Stored data:
------------------------------------------------
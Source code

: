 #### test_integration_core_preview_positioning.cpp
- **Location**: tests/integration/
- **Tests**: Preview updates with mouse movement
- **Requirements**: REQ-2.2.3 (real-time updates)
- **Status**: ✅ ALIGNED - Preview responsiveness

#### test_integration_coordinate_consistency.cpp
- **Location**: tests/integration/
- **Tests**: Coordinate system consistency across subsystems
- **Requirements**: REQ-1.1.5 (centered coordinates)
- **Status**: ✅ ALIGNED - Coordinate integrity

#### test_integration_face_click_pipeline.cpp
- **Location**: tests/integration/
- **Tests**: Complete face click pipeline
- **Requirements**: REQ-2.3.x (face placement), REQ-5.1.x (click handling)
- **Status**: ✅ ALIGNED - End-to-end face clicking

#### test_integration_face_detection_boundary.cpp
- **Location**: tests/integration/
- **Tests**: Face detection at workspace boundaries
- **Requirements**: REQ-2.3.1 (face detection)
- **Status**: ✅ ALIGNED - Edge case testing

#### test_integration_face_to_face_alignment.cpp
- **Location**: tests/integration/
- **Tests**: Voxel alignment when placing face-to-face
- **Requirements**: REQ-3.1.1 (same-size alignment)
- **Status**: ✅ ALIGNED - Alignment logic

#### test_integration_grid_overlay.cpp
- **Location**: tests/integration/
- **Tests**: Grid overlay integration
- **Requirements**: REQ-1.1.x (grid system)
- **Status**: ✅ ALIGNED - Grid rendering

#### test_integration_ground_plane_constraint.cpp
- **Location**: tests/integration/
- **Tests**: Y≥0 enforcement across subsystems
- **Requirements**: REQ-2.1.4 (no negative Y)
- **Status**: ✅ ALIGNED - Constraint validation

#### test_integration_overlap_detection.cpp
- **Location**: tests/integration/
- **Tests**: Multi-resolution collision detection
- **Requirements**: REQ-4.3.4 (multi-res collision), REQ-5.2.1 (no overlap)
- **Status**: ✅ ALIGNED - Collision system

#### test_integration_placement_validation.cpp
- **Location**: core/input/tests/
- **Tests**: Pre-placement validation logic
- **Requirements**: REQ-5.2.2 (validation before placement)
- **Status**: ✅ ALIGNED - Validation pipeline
------------------------------------------------
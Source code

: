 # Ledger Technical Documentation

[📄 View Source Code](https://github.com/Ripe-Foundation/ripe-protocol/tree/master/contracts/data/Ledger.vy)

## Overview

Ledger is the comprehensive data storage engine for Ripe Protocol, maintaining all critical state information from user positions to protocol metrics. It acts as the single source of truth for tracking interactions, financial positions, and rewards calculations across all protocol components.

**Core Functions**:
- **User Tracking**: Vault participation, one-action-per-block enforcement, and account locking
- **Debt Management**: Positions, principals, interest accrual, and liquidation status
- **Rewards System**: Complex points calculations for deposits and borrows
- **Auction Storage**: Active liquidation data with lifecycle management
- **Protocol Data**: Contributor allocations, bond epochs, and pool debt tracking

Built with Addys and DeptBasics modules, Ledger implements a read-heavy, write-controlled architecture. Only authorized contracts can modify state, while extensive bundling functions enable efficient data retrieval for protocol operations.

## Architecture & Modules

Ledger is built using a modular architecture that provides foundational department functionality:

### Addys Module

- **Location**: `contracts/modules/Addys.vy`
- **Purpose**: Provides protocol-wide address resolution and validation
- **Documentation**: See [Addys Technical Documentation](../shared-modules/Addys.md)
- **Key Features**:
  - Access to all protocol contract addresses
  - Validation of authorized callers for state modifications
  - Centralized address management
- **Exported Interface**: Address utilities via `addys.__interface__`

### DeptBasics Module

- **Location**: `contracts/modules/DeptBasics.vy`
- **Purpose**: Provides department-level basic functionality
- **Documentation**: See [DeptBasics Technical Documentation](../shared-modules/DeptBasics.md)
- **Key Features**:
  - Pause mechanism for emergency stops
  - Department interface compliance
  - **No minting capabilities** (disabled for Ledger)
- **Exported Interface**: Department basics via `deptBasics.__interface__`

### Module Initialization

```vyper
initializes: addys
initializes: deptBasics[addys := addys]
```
------------------------------------------------
### WHAT YOU HAVE TO DO
Find "#### test_integration_overlap_detection.cpp" in the entries above and copy that whole line exactly, then each line after it through the line that contains "- **Status**: ✅ ALIGNED - Validation pipeline".

### WRITTEN ANSWER
#### test_integration_overlap_detection.cpp
- **Location**: tests/integration/
- **Tests**: Multi-resolution collision detection
- **Requirements**: REQ-4.3.4 (multi-res collision), REQ-5.2.1 (no overlap)
- **Status**: ✅ ALIGNED - Collision system

#### test_integration_placement_validation.cpp
- **Location**: core/input/tests/
- **Tests**: Pre-placement validation logic
- **Requirements**: REQ-5.2.2 (validation before placement)
- **Status**: ✅ ALIGNED - Validation pipeline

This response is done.